Silverlake might have its share of fine modernist homes, but few are as important—or downright lovely—as the Neutra VDL Studio and Residences, which Richard Neutra built in 1932 and then rebuilt after a fire in 1965. Frank Lloyd Wright, Charles and Ray Eames, J. Krishnamurti, and Linus Pauling all partied there, while Raphael Soriano and Donald Wexler learned the ropes in this textbook example of a glass house.
The National Historic Landmark is now under stewardship of Cal Poly Pomona, whose resident director Professor Sarah Lorenzen has just finished a decade-plus renovation of its 2,100 square feet, including three bedrooms and baths, two kitchens, a penthouse lounge, and a 1,100-square-foot garden house. For the finishing touch, she partnered with Knoll and Louis Poulsen to create exact reproductions of the original furnishings. “While much is built-in, as this was Neutra’s preference,” Lorenzen says, “the loose furniture gives the spaces more defined uses, and scale to the rooms. And when we first put the curtains back in, the house was completely transformed. It became softer and quieter, and also more complex.”

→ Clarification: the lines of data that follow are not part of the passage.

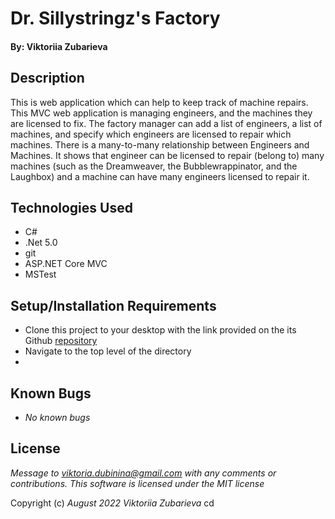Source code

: # Dr. Sillystringz's Factory

#### By: Viktoriia Zubarieva

## Description

This is web application which can help to keep track of machine repairs. This MVC web application is managing engineers, and the machines they are licensed to fix. The factory manager can add a list of engineers, a list of machines, and specify which engineers are licensed to repair which machines. There is a many-to-many relationship between Engineers and Machines. It shows that engineer can be licensed to repair (belong to) many machines (such as the Dreamweaver, the Bubblewrappinator, and the Laughbox) and a machine can have many engineers licensed to repair it.

## Technologies Used

- C#
- .Net 5.0
- git
- ASP.NET Core MVC
- MSTest

## Setup/Installation Requirements

- Clone this project to your desktop with the link provided on the its Github [repository](https://github.com/vzubarieva/MachineFactory.Solution.Solution)
- Navigate to the top level of the directory
-

## Known Bugs

- _No known bugs_

## License

_Message to viktoria.dubinina@gmail.com with any comments or contributions. This software is licensed under the MIT license_

Copyright (c) _August 2022_ _Viktoriia Zubarieva_
cd
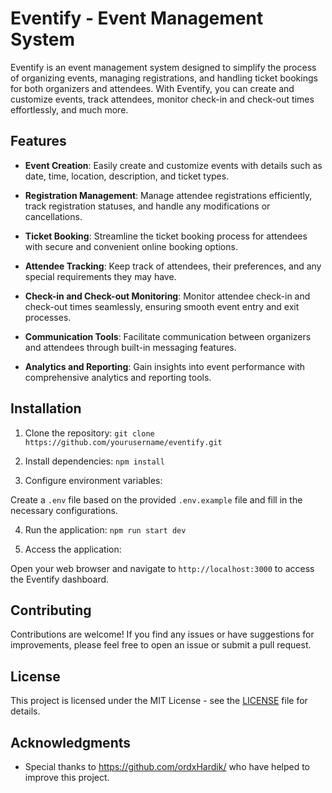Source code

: # Eventify - Event Management System

Eventify is an event management system designed to simplify the process of organizing events, managing registrations, and handling ticket bookings for both organizers and attendees. With Eventify, you can create and customize events, track attendees, monitor check-in and check-out times effortlessly, and much more.

## Features

- **Event Creation**: Easily create and customize events with details such as date, time, location, description, and ticket types.
  
- **Registration Management**: Manage attendee registrations efficiently, track registration statuses, and handle any modifications or cancellations.

- **Ticket Booking**: Streamline the ticket booking process for attendees with secure and convenient online booking options.

- **Attendee Tracking**: Keep track of attendees, their preferences, and any special requirements they may have.

- **Check-in and Check-out Monitoring**: Monitor attendee check-in and check-out times seamlessly, ensuring smooth event entry and exit processes.

- **Communication Tools**: Facilitate communication between organizers and attendees through built-in messaging features.

- **Analytics and Reporting**: Gain insights into event performance with comprehensive analytics and reporting tools.

## Installation

1. Clone the repository: `git clone https://github.com/yourusername/eventify.git`

2. Install dependencies: `npm install`

3. Configure environment variables:

Create a `.env` file based on the provided `.env.example` file and fill in the necessary configurations.

4. Run the application: `npm run start dev`

5. Access the application:

Open your web browser and navigate to `http://localhost:3000` to access the Eventify dashboard.

## Contributing

Contributions are welcome! If you find any issues or have suggestions for improvements, please feel free to open an issue or submit a pull request.

## License

This project is licensed under the MIT License - see the [LICENSE](LICENSE.md) file for details.

## Acknowledgments

- Special thanks to https://github.com/ordxHardik/ who have helped to improve this project.
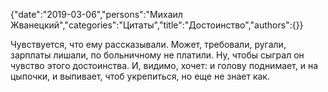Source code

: {"date":"2019-03-06","persons":"Михаил Жванецкий","categories":"Цитаты","title":"Достоинство","authors":{}}

Чувствуется, что ему рассказывали. Может, требовали, ругали, зарплаты лишали, по больничному не платили. Ну, чтобы сыграл он чувство этого достоинства. И, видимо, хочет: и голову поднимает, и на цыпочки, и выпивает, чтоб укрепиться, но еще не знает как.
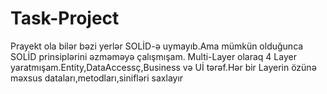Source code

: # Task-Project
Prayekt ola bilər bəzi yerlər SOLİD-ə uymayıb.Ama mümkün olduğunca SOLİD prinsiplərini əzməməyə çalışmışam.
Multi-Layer olaraq 4 Layer yaratmışam.Entity,DataAccessç,Business və Uİ tərəf.Hər bir Layerin özünə məxsus dataları,metodları,sinifləri saxlayır
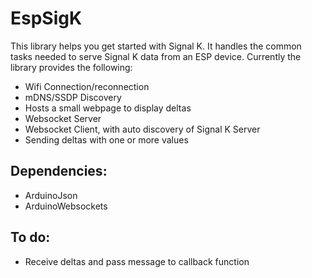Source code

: # EspSigK

This library helps you get started with Signal K. It handles the common tasks needed to serve Signal K data from an ESP device. Currently the library provides the following:

* Wifi Connection/reconnection
* mDNS/SSDP Discovery
* Hosts a small webpage to display deltas
* Websocket Server
* Websocket Client, with auto discovery of Signal K Server
* Sending deltas with one or more values

## Dependencies:
* ArduinoJson
* ArduinoWebsockets


## To do:
* Receive deltas and pass message to callback function


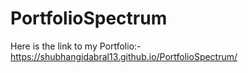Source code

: # PortfolioSpectrum


Here is the link to my Portfolio:- https://shubhangidabral13.github.io/PortfolioSpectrum/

Simpler was reinstalling much of the original building material, including the VCT flooring used throughout the main house. “It’s still available in the exact same pattern and color,” she says. “It is still the least expensive material out there. This just goes to show that you can produce a great building with inexpensive materials, as long as the architecture is artful and thoroughly considered.” And wasn’t that the crucial lesson of Modernism, anyway?